● **Problem description**: Scan the records beneath this line for the line holding "Un fișier cu" and the line holding "## Format de", then transcribe exactly those two and all lines between.

● **Material supplied**:
----

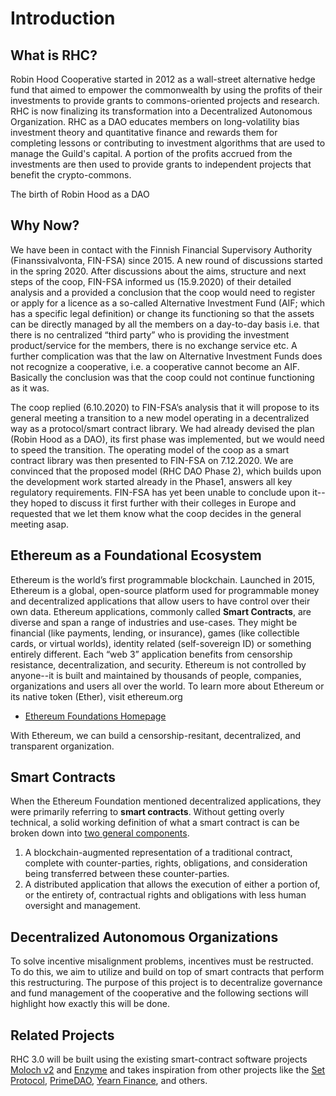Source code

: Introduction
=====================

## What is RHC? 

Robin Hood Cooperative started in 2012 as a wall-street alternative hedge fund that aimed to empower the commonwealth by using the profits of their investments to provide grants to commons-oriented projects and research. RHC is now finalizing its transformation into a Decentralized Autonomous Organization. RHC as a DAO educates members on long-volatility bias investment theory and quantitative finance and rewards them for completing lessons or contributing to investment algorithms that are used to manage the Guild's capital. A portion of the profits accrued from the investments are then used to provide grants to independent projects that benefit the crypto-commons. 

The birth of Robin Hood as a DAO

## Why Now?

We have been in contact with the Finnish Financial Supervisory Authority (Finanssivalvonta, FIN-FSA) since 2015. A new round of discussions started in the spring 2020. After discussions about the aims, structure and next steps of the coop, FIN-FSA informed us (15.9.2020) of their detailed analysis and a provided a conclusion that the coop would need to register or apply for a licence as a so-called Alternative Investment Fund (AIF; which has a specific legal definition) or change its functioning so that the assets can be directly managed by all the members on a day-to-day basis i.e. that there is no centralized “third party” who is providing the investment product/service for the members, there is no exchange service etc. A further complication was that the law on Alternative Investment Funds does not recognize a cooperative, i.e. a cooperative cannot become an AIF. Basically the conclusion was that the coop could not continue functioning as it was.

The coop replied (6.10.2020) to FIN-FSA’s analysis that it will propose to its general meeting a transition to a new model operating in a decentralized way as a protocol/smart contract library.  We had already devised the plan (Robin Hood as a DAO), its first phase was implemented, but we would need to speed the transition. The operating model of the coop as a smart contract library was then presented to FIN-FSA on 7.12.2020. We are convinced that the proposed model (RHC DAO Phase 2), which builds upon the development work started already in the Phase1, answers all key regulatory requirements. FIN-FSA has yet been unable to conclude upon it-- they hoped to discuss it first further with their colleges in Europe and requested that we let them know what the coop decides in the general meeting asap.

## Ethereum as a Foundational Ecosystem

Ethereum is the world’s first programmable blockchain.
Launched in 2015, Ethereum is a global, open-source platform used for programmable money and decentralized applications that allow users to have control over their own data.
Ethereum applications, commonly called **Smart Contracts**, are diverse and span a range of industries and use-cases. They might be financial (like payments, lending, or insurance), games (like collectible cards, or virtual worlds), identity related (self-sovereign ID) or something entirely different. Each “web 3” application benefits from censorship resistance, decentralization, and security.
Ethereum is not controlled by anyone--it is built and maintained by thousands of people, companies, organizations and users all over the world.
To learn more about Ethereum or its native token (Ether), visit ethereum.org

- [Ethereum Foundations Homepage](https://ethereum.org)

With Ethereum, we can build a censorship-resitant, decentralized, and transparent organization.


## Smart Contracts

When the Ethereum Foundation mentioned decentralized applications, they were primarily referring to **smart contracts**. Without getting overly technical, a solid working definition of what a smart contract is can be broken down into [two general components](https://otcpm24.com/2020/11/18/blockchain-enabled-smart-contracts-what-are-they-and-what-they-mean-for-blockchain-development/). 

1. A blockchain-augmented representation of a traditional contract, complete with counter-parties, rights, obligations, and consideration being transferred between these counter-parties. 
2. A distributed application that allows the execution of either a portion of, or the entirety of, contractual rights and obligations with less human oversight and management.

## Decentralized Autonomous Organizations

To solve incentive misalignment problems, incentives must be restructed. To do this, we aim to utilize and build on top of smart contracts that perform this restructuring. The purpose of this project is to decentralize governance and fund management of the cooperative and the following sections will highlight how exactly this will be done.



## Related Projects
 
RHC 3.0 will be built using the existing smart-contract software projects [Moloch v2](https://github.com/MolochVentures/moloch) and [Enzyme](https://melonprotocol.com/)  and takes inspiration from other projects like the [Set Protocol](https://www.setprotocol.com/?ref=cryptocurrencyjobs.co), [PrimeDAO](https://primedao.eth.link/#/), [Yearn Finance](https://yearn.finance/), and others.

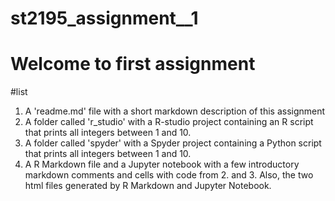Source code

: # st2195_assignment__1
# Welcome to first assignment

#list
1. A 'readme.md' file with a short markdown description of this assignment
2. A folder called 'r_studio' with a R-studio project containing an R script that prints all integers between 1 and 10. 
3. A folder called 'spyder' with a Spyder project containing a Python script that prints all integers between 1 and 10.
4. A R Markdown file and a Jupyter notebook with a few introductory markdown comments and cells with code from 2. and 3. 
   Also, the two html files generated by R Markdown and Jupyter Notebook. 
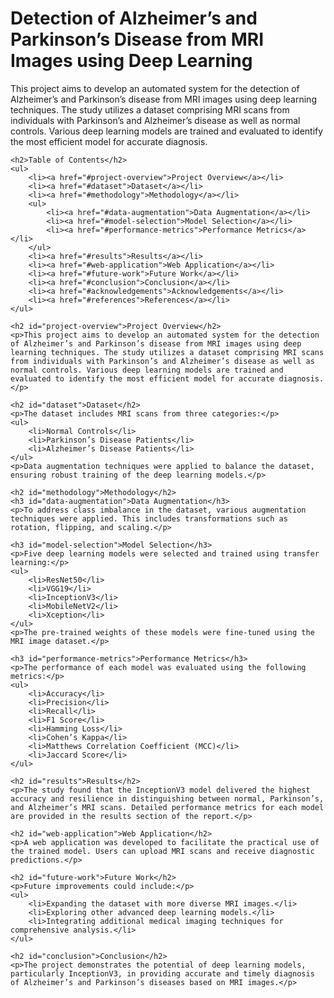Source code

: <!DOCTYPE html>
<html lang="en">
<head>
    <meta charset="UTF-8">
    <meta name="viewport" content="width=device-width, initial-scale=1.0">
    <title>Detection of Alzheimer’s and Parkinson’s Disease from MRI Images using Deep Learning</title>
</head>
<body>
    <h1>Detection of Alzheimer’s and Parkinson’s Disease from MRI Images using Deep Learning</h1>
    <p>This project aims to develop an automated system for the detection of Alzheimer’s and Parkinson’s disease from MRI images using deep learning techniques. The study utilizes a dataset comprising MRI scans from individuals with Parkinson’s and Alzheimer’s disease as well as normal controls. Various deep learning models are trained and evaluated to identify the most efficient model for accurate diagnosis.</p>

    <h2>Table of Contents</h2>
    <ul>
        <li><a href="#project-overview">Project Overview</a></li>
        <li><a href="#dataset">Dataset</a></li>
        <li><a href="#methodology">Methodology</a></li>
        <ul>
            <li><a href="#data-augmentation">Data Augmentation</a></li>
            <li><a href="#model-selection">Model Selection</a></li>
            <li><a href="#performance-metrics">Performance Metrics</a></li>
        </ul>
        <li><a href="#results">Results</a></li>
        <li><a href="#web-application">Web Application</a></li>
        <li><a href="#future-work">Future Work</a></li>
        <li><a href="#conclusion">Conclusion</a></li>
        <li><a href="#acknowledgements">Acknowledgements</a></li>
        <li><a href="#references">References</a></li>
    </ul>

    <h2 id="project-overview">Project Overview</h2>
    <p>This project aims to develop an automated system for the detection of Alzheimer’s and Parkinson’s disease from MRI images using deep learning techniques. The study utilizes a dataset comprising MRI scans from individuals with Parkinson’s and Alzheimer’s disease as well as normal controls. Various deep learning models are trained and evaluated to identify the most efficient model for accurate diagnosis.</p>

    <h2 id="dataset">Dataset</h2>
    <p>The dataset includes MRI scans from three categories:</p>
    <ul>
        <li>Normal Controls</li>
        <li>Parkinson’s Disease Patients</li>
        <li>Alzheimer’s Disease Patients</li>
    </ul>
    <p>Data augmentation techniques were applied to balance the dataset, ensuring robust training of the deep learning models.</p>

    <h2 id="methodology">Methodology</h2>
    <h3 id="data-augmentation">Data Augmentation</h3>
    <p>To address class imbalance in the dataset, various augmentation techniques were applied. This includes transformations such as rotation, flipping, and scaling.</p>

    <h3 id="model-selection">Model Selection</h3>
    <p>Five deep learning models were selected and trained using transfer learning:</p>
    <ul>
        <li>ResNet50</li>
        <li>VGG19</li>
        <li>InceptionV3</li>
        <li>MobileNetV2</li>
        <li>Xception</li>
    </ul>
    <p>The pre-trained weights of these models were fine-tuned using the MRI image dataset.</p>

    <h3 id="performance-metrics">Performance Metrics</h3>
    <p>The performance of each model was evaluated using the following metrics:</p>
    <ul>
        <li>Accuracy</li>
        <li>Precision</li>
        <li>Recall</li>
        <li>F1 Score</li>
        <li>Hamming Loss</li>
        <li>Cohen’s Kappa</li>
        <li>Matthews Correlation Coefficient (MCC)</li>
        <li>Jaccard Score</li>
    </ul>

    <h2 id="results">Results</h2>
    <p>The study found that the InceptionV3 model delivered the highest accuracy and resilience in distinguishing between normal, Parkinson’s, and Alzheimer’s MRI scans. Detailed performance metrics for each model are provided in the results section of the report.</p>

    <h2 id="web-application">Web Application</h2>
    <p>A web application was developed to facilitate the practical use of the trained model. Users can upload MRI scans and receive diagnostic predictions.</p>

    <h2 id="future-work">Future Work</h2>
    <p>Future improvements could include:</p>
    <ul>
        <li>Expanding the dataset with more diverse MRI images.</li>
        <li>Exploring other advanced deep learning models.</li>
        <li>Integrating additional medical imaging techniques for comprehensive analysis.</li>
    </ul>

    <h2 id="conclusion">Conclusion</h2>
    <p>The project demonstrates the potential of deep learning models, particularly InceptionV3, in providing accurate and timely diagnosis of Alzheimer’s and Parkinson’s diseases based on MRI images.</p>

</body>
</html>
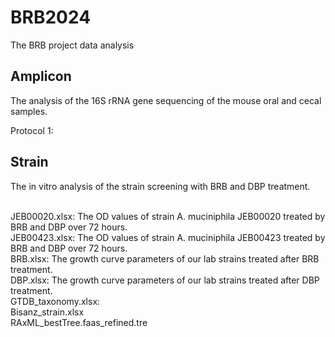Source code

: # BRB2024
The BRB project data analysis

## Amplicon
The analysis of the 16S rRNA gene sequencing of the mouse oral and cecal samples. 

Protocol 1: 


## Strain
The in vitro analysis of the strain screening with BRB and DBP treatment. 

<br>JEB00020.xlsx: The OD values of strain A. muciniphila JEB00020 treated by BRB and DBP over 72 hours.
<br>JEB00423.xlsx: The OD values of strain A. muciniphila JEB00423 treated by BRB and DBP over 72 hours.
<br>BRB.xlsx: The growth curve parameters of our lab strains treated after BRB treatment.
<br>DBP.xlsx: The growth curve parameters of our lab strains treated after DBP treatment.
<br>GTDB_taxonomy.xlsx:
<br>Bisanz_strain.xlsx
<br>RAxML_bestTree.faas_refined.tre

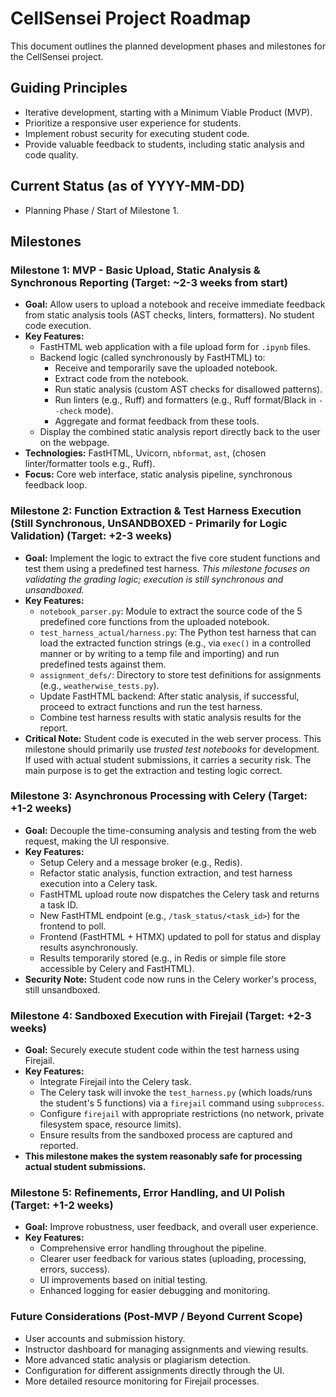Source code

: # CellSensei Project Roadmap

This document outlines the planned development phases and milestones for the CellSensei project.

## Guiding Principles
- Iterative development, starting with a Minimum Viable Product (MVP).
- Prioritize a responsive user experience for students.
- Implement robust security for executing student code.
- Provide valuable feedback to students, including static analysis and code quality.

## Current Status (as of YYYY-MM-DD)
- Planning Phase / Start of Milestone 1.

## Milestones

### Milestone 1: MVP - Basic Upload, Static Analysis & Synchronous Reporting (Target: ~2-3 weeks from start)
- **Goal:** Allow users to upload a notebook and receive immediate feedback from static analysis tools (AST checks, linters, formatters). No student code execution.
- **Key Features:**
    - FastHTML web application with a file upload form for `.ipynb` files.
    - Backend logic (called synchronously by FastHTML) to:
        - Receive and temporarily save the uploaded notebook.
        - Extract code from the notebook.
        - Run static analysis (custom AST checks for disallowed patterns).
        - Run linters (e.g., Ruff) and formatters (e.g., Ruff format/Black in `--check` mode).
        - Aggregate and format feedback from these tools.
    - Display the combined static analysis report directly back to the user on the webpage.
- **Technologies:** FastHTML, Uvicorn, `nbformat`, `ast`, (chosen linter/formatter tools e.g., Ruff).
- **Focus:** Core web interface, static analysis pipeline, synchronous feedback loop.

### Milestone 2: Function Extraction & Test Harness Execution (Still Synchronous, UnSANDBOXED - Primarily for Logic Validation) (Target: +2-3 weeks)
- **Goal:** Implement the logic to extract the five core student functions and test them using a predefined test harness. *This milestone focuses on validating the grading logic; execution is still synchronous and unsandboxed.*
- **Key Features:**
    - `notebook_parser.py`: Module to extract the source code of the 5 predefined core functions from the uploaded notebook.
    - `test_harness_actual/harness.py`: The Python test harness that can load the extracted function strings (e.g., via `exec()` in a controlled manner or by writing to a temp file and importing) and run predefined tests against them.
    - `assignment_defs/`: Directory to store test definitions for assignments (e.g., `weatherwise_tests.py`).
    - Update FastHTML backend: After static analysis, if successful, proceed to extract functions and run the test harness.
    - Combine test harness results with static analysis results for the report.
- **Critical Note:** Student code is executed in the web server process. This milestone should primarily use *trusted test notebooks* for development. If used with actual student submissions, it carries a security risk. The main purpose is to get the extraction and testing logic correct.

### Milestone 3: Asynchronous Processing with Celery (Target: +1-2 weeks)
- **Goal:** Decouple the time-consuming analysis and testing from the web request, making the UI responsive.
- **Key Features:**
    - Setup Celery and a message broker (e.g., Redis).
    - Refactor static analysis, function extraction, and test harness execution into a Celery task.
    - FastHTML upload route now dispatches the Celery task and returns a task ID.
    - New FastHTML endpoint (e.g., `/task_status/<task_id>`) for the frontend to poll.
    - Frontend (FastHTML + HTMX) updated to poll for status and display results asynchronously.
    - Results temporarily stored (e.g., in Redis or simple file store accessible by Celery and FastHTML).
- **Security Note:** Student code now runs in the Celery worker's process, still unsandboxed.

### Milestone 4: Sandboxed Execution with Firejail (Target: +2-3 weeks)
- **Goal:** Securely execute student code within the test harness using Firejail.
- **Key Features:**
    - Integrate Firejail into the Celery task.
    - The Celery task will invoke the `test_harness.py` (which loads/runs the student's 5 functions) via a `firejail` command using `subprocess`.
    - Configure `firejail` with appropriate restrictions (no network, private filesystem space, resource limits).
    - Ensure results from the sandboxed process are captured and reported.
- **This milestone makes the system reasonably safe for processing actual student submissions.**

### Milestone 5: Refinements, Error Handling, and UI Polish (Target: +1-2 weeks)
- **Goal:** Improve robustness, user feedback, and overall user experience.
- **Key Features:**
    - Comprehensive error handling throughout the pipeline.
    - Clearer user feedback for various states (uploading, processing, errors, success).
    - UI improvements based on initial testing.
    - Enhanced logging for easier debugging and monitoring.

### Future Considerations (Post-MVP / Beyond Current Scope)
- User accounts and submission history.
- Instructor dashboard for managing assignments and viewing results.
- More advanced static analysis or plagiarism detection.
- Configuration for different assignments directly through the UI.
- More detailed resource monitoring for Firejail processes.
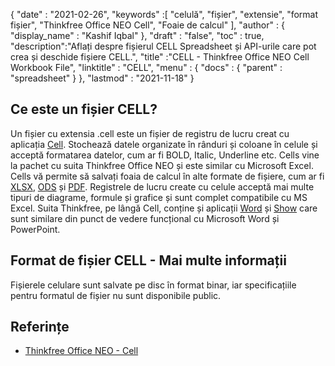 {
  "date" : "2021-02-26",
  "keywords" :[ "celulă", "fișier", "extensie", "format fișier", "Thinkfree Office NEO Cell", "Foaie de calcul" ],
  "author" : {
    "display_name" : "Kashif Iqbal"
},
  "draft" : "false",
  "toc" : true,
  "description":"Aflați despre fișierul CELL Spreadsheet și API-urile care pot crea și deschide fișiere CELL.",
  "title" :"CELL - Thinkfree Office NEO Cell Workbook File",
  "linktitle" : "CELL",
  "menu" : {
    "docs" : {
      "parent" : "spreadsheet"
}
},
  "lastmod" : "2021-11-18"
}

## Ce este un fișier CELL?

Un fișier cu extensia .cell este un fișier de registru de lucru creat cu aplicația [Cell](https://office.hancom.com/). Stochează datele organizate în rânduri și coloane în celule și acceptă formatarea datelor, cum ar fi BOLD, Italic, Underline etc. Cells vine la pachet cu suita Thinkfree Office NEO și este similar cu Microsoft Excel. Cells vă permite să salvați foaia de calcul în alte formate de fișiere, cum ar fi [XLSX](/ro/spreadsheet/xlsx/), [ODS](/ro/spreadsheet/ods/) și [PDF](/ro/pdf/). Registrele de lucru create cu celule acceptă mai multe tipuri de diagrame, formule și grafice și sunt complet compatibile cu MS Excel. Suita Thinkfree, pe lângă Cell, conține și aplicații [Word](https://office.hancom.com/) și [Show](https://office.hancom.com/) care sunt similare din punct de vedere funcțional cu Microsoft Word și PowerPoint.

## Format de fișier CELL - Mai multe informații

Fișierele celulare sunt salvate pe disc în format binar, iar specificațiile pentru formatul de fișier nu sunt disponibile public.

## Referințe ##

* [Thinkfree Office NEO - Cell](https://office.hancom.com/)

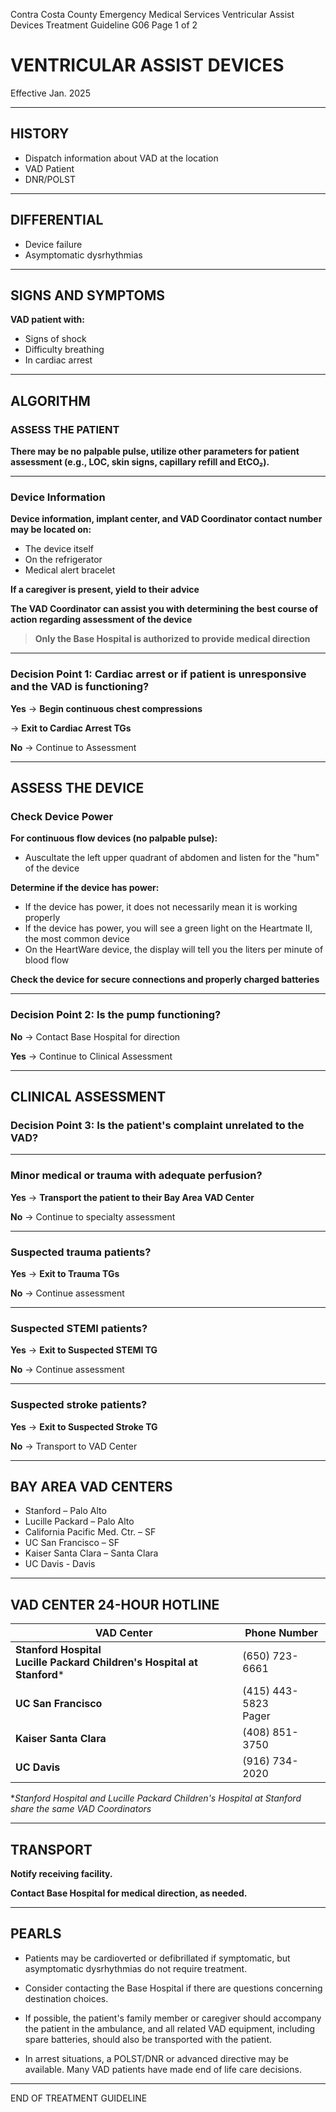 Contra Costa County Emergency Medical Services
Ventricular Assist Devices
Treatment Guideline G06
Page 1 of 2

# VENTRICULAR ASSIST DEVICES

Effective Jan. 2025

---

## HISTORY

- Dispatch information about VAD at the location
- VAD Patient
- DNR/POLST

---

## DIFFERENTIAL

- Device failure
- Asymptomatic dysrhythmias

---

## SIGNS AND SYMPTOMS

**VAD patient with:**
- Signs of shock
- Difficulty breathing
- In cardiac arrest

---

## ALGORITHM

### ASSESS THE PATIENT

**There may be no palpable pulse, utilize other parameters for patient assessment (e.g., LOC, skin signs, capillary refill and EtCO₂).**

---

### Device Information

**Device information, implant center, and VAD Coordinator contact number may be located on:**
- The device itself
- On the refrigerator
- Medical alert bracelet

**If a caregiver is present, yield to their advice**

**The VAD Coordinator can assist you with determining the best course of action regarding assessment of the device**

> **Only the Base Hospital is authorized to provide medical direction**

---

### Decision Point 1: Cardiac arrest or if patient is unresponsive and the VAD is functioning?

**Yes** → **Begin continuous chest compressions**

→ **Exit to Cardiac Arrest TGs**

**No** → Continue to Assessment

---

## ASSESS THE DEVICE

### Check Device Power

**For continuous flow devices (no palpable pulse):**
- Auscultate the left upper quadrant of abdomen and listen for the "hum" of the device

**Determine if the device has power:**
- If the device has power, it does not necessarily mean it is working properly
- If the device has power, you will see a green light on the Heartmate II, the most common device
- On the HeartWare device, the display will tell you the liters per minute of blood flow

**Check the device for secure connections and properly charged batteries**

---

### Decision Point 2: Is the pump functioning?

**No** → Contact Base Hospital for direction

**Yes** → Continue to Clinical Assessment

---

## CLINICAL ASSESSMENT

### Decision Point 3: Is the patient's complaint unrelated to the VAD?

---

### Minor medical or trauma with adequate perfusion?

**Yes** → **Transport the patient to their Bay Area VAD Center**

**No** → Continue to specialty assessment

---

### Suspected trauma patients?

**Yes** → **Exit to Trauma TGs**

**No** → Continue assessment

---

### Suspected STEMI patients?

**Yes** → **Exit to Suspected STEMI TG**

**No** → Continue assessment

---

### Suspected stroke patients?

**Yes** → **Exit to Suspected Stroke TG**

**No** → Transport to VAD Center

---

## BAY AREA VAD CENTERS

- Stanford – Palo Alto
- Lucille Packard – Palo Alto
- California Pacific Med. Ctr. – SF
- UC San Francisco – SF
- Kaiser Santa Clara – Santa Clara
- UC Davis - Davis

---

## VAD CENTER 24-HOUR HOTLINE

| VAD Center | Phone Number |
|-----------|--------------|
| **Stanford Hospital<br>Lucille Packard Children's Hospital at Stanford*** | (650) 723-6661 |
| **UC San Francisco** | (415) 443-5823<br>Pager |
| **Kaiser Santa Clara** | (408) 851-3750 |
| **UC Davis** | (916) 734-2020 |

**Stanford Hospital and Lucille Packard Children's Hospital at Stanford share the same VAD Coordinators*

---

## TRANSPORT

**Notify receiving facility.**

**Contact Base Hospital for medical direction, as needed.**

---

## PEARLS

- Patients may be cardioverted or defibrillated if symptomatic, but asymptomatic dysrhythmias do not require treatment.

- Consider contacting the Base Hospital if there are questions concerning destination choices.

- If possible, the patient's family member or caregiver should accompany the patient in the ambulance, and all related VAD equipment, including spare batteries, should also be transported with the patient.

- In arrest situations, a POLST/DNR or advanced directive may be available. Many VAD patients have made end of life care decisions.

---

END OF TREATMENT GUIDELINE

----

● **Result for this task**:
Un fișier cu extensia .cell este un fișier de registru de lucru creat cu aplicația [Cell](https://office.hancom.com/). Stochează datele organizate în rânduri și coloane în celule și acceptă formatarea datelor, cum ar fi BOLD, Italic, Underline etc. Cells vine la pachet cu suita Thinkfree Office NEO și este similar cu Microsoft Excel. Cells vă permite să salvați foaia de calcul în alte formate de fișiere, cum ar fi [XLSX](/ro/spreadsheet/xlsx/), [ODS](/ro/spreadsheet/ods/) și [PDF](/ro/pdf/). Registrele de lucru create cu celule acceptă mai multe tipuri de diagrame, formule și grafice și sunt complet compatibile cu MS Excel. Suita Thinkfree, pe lângă Cell, conține și aplicații [Word](https://office.hancom.com/) și [Show](https://office.hancom.com/) care sunt similare din punct de vedere funcțional cu Microsoft Word și PowerPoint.

## Format de fișier CELL - Mai multe informații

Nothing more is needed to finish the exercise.